TROIS JOURS À DEAUVILLE
AVEC LE PÈRE DUMAS

Au milieu du mois de février, je me sentis un peu mal dans ma peau, ce qui ne m’était pas arrivé depuis l’âge de vingt ou vingt-cinq ans. J’en étais si déconcerté que je fis une chose unique dans ma vie : j’allai passer trois jours à Deauville, pensant qu’à cette époque de l’année, le temps serait mauvais et que je ne rencontrerais personne de connaissance.

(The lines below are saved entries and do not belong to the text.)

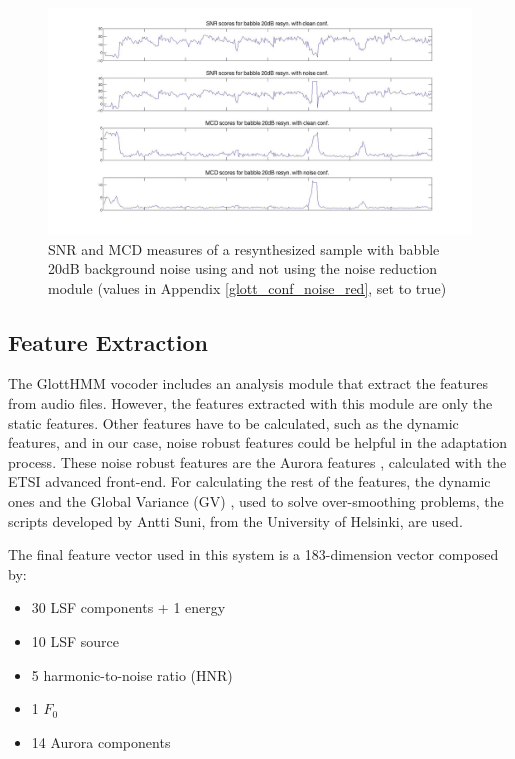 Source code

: \begin{figure}[!hb]
\begin{adjustwidth}{-2.6cm}{}
\includegraphics[width=1.3\textwidth]{images/babble20clean_vs_noise.jpg}
\end{adjustwidth}
\caption{SNR and MCD measures of a resynthesized sample with babble 20dB background noise using and not using the noise reduction module (values in Appendix \ref{glott_conf_noise_red}, set to true)}
\label{fig:babble20_clean_vs_noise}
\end{figure}

\subsection{Feature Extraction}
\label{experiments_feature_extraction}
The GlottHMM vocoder includes an analysis module that extract the features from audio files.
%
However, the features extracted with this module are only the static features. 
%
Other features have to be calculated, such as the dynamic features, and in our case, noise robust features could be helpful in the adaptation process.
%
These noise robust features are the Aurora features \cite{etsi202}, calculated with the ETSI advanced front-end.
%
For calculating the rest of the features, the dynamic ones and the Global Variance (GV) \cite{toda2005speech}, used to solve over-smoothing problems, the scripts developed by Antti Suni, from the University of Helsinki, are used.

The final feature vector used in this system is a 183-dimension vector composed by:

\begin{itemize}
	\item 30 LSF components + 1 energy
	\item 10 LSF source
	\item 5 harmonic-to-noise ratio (HNR)
	\item 1  $F_{0}$
	\item 14 Aurora components
\end{itemize}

Je descendis dans un hôtel magnifique et baroque qui me fit penser à quelque chalet normand imaginé par Louis II de Bavière. Je n’avais emporté avec moi qu’un seul livre : Le Comte de Monte-Cristo. Curieusement, moi qui suis un admirateur fanatique de Dumas depuis mon enfance et qui ai à peu près tout dévoré de sa production, je n’avais jamais lu ce roman-là. Je ne sais quelle prévention j’avais à son encontre. Peut-être était-ce qu’on l’avait trop souvent adapté au cinéma depuis Pierre-Richard Willm avant-guerre jusqu’à Depardieu récemment. En fait, c’est plutôt à cause du début de l’histoire. Ce pauvre Edmond Dantès et tous ses malheurs, son emprisonnement interminable dans une cellule du château d’If, son amitié avec l’abbé Faria, son désespoir d’avoir été victime d’une machination, tout cela me décourageait d’avance. Et voilà comment, pendant des dizaines d’années, je suis passé à côté d’un chef-d’œuvre sans le voir.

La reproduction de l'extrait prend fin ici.